The Global Fund for Children: Trusting in the Power of Local

The Global Fund for Children: Trusting in the Power of Local 
A Working Model for Transforming Lives


The Global Fund for Children: Trusting in the Power of Local

FRIDAY, MAY 12, 2017
Time: 8:00 AM Continental Breakfast
8:15 AM Program

The World Affairs Council's panel topic on May 12 is: "Trusting in the Power of Local: A Working Model for Transforming Lives." 

The Global Fund for Children says, "For more than 20 years, the Global Fund for Children has been quietly transforming the lives of children and their families around the globe. Our 'secret sauce'? A unique approach to working with stakeholders from the ground up. Join us for an in-depth discussion with Marijana Savić and Bahati Kanyamanza, key players in their organizations' success, and hear firsthand how GFC's unique model builds the capacity of civic leaders and their organizations to enrich the lives of the most vulnerable members of society: children."

GFC's mission is explained on the agency's website: "At The Global Fund for Children, we transform the lives of children on the edges of society—trafficked children, refugees, child laborers—and help them regain their rights and pursue their dreams. In other words, we do all we can to let kids be kids—no matter what their circumstances. Since 1997, we’ve reached nearly 10 million children worldwide."

For this breakfast meeting in the Council offices on Friday, May 12, the GFC speakers will include:

  • Neil Ghosh, The Global Fund for Children Executive Vice President;
  • Marijana Savić, founder and director of NGO Atina, Belgrade, Serbia; and
  • Bahati Kanyamanza, co-founder COBURWAS International Youth Organization to Transform Africa (CIYOTA), Kyangwali, Uganda'

Mr. Ghosh says that the GFC "finds and invests in innovative grassroots organizations that serve the world’s most vulnerable children—street children, trafficked children, refugees—in more than 50 countries worldwide. GFC supports these organizations with financial resources, management training, capacity building and technical assistance to help them achieve their vision, become sustainable and reach even more children in need."

Headquartered in Washington, D.C., GFC has offices in London, Hong Kong and India.

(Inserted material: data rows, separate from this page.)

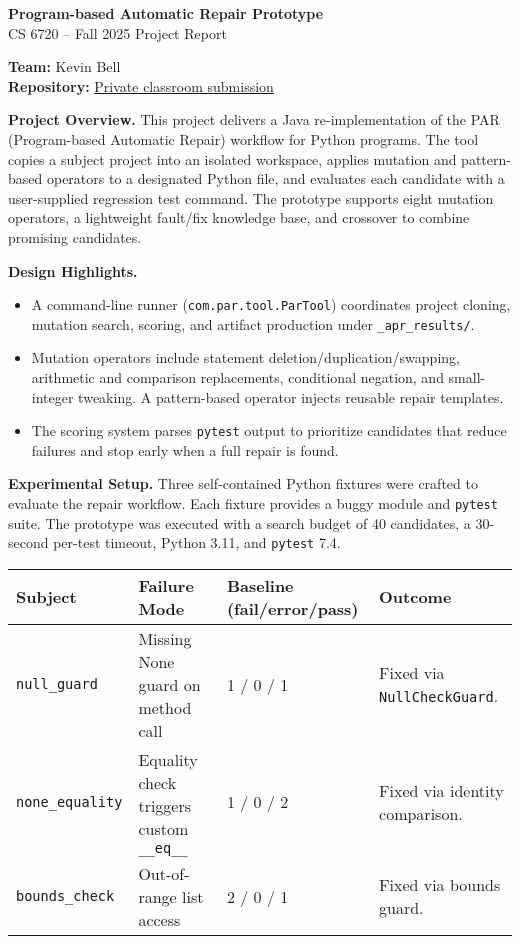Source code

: \documentclass[11pt]{article}
\begin{document}
\begin{center}
  {\LARGE\bfseries Program-based Automatic Repair Prototype}\\[0.5em]
  {CS 6720 -- Fall 2025 Project Report}
\end{center}

\textbf{Team:} Kevin Bell \\
\textbf{Repository:} \href{https://github.com/}{Private classroom submission}

\textbf{Project Overview.} This project delivers a Java re-implementation of the PAR (Program-based Automatic Repair) workflow for Python programs. The tool copies a subject project into an isolated workspace, applies mutation and pattern-based operators to a designated Python file, and evaluates each candidate with a user-supplied regression test command. The prototype supports eight mutation operators, a lightweight fault/fix knowledge base, and crossover to combine promising candidates.

\textbf{Design Highlights.}
\begin{itemize}[leftmargin=1.25em]
  \item A command-line runner (\texttt{com.par.tool.ParTool}) coordinates project cloning, mutation search, scoring, and artifact production under \texttt{\_apr\_results/}.
  \item Mutation operators include statement deletion/duplication/swapping, arithmetic and comparison replacements, conditional negation, and small-integer tweaking. A pattern-based operator injects reusable repair templates.
  \item The scoring system parses \texttt{pytest} output to prioritize candidates that reduce failures and stop early when a full repair is found.
\end{itemize}

\textbf{Experimental Setup.} Three self-contained Python fixtures were crafted to evaluate the repair workflow. Each fixture provides a buggy module and \texttt{pytest} suite. The prototype was executed with a search budget of 40 candidates, a 30-second per-test timeout, Python 3.11, and \texttt{pytest} 7.4.

\begin{table}[h]
  \centering
  \begin{tabular}{@{}llll@{}}
    \toprule
    Subject & Failure Mode & Baseline (fail/error/pass) & Outcome \\
    \midrule
    \texttt{null\_guard} & Missing None guard on method call & 1 / 0 / 1 & Fixed via \texttt{NullCheckGuard}. \\
    \texttt{none\_equality} & Equality check triggers custom \texttt{\_\_eq\_\_} & 1 / 0 / 2 & Fixed via identity comparison. \\
    \texttt{bounds\_check} & Out-of-range list access & 2 / 0 / 1 & Fixed via bounds guard. \\
    \bottomrule
  \end{tabular}
\end{table}
\end{document}
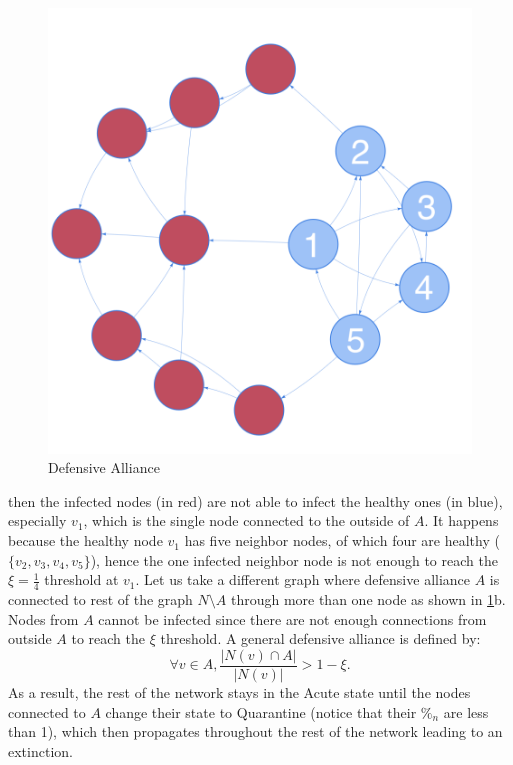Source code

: \begin{figure}[h!]
{\begin{minipage}[c][1\width]{
	   0.5\textwidth}
	   \includegraphics[height=1.0\textwidth]{img/offensive-alliance-clique-numbered.png}
	\end{minipage}}
\caption{Defensive Alliance}
\label{fig:defensive-alliance}
\end{figure}
then the infected nodes (in red) are not able to infect the healthy ones (in blue), especially $v_1$, which is the single node connected to the outside of $A$. It happens because the healthy node $v_1$ has five neighbor nodes, of which four are healthy ($\{v_2,v_3,v_4,v_5\}$), hence the one infected neighbor node is not enough to reach the $\xi = \frac{1}{4}$ threshold at $v_1$.
Let us take a different graph where defensive alliance $A$ is connected to rest of the graph $N \setminus A$ through more than one node as shown in \ref{fig:defensive-alliance}b. Nodes from $A$ cannot be infected since there are not enough connections from outside $A$ to reach the $\xi$ threshold. A general defensive alliance is defined by: 
\begin{equation}
\forall{v \in A}, \frac{|N(v) \cap A|}{|N(v)|} > 1 - \xi.
\end{equation}
As a result, the rest of the network stays in the Acute state until the nodes connected to $A$ change their state to Quarantine (notice that their $\%_n$ are less than 1), which then propagates throughout the rest of the network leading to an extinction. 

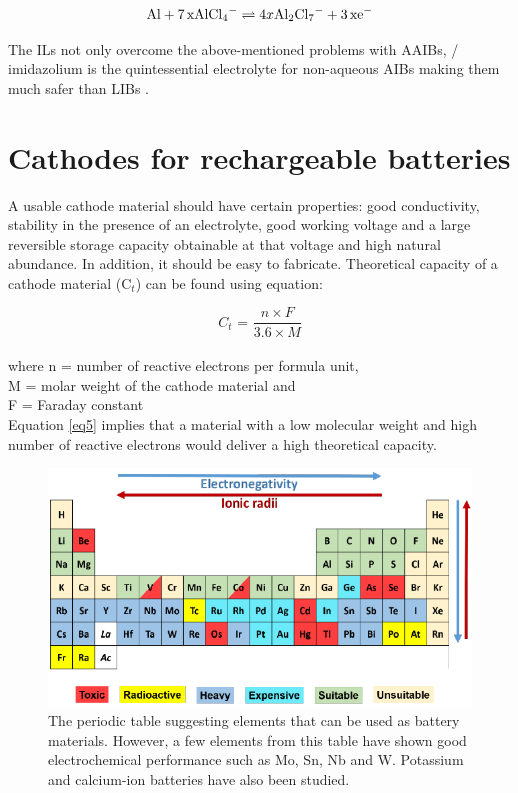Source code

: \begin{align}
        \ce{Al + 7xAlCl4^{-}} \rightleftharpoons 4x\ce{Al2Cl7^{-} + 3xe-}
\end{align}

The ILs not only overcome the above-mentioned problems with AAIBs, / imidazolium is the quintessential electrolyte for non-aqueous AIBs making them much safer than LIBs \cite{jayaprakash_rechargeable_2011, lin_ultrafast_2015,wang_new_2013-1,rani_fluorinated_2013}. 

\section{Cathodes for rechargeable batteries}
A usable cathode material should have certain properties: good conductivity, stability in the presence of an electrolyte, good working voltage and a large reversible storage capacity obtainable at that voltage and high natural abundance. In addition, it should be easy to fabricate. Theoretical capacity of a cathode material (C$_{t}$) can be found using equation:

\begin{equation} \label{eq5}
   C_{t} \text{ = } \frac{n \times F}{3.6 \times M}
\end{equation}\\
where n = number of reactive electrons per formula unit,\\
M = molar weight of the cathode material and\\
F = Faraday constant\\
Equation \ref{eq5} implies that a material with a low molecular weight and high number of reactive electrons would deliver a high theoretical capacity.

\begin{figure}[h!]
\centering
\includegraphics[width=\textwidth]{Figures/chap1fig/pertab.pdf}
\caption{The periodic table suggesting elements that can be used as battery materials. However, a few elements from this table have shown good electrochemical performance such as Mo, Sn, Nb and W. Potassium and calcium-ion batteries have also been studied.}
\label{Figures/chap1fig:pertab}
\end{figure}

According to the Global Fund for Children, Belgrade has become "a main transit point and resettlement location for Syrian families fleeing war." But, it reports, "Because women and children are particularly vulnerable and at risk of abuse and exploitation during times like these, NGO Atina has stepped up to assist." (Atina, founded in 2004 by Marijana Savić, provides "long-term, direct assistance to women and children who are victims of trafficking and sexual or labor exploitation.")

CIYOTA founder Bhati Kanyamanza works to improve education for young people, focusing recently on "providing quality education for marginalized girls." CIYOTA’s programs are said to have helped more than 5,000 young people not only receive quality education but also to be trained "in active nonviolence, entrepreneurship, and leadership, both in Uganda and the Democratic Republic of the Congo."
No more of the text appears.